インターネット広告創世記

第15話:NTTドコモの「iモード」サービス開始と「キャリアレップ」の設立 何としてもJAAAの会員にならねば!

杓谷技研というマーケティング支援会社の代表を務めております杓谷 匠(しゃくや たくみ)と申します。この記事では、アタラ株式会社会長の佐藤康夫さんのご協力のもと、2024年9月5日(木)に連載を開始した「インターネット広告創世記 ~Googleが与えたインパクトから発展史を読み解く〜」の第15話をお届けします。なお、本連載は、株式会社インプレスが運営するWeb担当者Forumでも同時に公開しています。

前回の記事はこちらです。

杓谷:米国のインターネット・バブルの後押しもあり、バナー広告の配信を支えるテクノロジーもかなり進化してきましたね。DoubleClickの「DART」をはじめとする「アドサーバー」が登場し、「アドネットワーク」が広がっていきました。

佐藤:ちょうどこの頃、NTTドコモが「iモード」のサービスを開始し、世界に先駆けてインターネットに接続できる携帯電話が登場しました。Googleはスマートフォン用のOS「Android」のビジネスモデルに「iモード」を強く意識していたと思います。Infoseekも「iseek」という「iモード」サイトの検索サービスをいち早くリリースしました。携帯電話のインターネット広告については加藤さんが詳しいので、当時の様子を語ってもらおうと思います。

加藤:僕は、1999年1月25日に東京・原宿にあるイベントホール「QUEST HALL」で広末涼子さんが登場したNTTドコモの「iモード」のメディア向け説明会に参加しました。富士通、NEC、三菱電機の3社が作ったインターネットに接続できる携帯電話(フィーチャーフォン)が紹介され、僕も最初のN501(NEC製)を購入しました。

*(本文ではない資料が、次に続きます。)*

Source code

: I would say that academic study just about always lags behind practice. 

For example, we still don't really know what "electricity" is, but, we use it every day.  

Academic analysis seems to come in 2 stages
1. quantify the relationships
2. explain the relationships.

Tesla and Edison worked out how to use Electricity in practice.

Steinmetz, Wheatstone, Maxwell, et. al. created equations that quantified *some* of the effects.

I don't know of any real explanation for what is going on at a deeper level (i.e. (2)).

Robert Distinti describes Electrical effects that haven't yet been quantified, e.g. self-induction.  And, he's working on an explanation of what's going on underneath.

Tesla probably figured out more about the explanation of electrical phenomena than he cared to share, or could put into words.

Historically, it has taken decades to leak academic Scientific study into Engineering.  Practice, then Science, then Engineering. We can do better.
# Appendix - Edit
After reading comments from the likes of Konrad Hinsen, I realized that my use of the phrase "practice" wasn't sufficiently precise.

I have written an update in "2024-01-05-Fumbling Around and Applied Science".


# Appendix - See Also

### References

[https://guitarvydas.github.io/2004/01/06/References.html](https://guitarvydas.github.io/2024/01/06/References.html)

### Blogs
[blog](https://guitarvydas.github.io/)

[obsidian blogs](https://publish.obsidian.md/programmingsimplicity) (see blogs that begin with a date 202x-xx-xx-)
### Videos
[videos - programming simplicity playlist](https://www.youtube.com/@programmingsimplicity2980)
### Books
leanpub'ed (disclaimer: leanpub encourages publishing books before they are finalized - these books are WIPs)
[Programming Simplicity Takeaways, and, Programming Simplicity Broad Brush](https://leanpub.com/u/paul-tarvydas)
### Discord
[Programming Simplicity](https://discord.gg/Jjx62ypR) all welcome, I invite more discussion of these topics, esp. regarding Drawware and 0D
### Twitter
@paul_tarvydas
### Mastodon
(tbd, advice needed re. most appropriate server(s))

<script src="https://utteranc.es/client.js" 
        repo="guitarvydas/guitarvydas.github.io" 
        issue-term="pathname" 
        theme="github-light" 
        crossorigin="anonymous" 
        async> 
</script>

左:「iモード」のメディア向け説明会に登場した広末涼子 – 出典:Internet Watch「NTTドコモが『iモード』の詳細発表、発表会にはヒロスエも登場」(1999年1月25日付け)

右 :富士通 F501i HYPER、三菱 D501i HYPER、NECN501i HYPER – 出典:PC Watch 「NTT DoCoMo、携帯からインターネットにアクセスできる新サービスを開始」(1999年1月25日付け)

急いでJAAA(日本広告業協会)の会員になってください

加藤:この「iモード」は、第9話で紹介した「ハイパーネット」副社長だった夏野剛さん(現KADOKAWA代表取締役)がNTTドコモ(ゲートウェイビジネス部)に転じ、企画開発に深く携わっていました。僕が2000年4月にお会いした際に「NTTドコモと電通で組んで、iモード広告のメディアレップを作ります。CCIとは違い、ドコモが株の過半数を持ちますが社長は電通から迎えます。6月にサービスを開始する予定です」と耳打ちされました。
この株式会社ディーツーコミュニケーションズ(現株式会社D2C。以下D2C)の創業社長にと白羽の矢が立った藤田明久さんは、それまでCCI設立時から電通からの出向取締役として前線に居た、いわば戦友でした。5月になった頃にお呼びがかかり、「加藤さん、急いでJAAA(日本広告業協会)の会員になってください。iモードのトップページ『iMenu』にもう一つ新たにメニューを追加して、広告を掲載するページを作ります。その広告が取り扱えるのはJAAAの会員だけにしようと考えています」と伝えられました。

当時、JAAAの会員になるためには、5社の既存会員からの推薦をもらって最終的に理事会で面談を受けないといけなかったんです。後に3社に緩和されるのですが、当時はかなり条件が厳しかった。僕は急いでコンタクトを取って5社から推薦をもらい、無事に入会することができました。

下の画像は、2000年6月29日付けでD2Cが代理店向け説明会で配布したiモード広告の媒体資料です。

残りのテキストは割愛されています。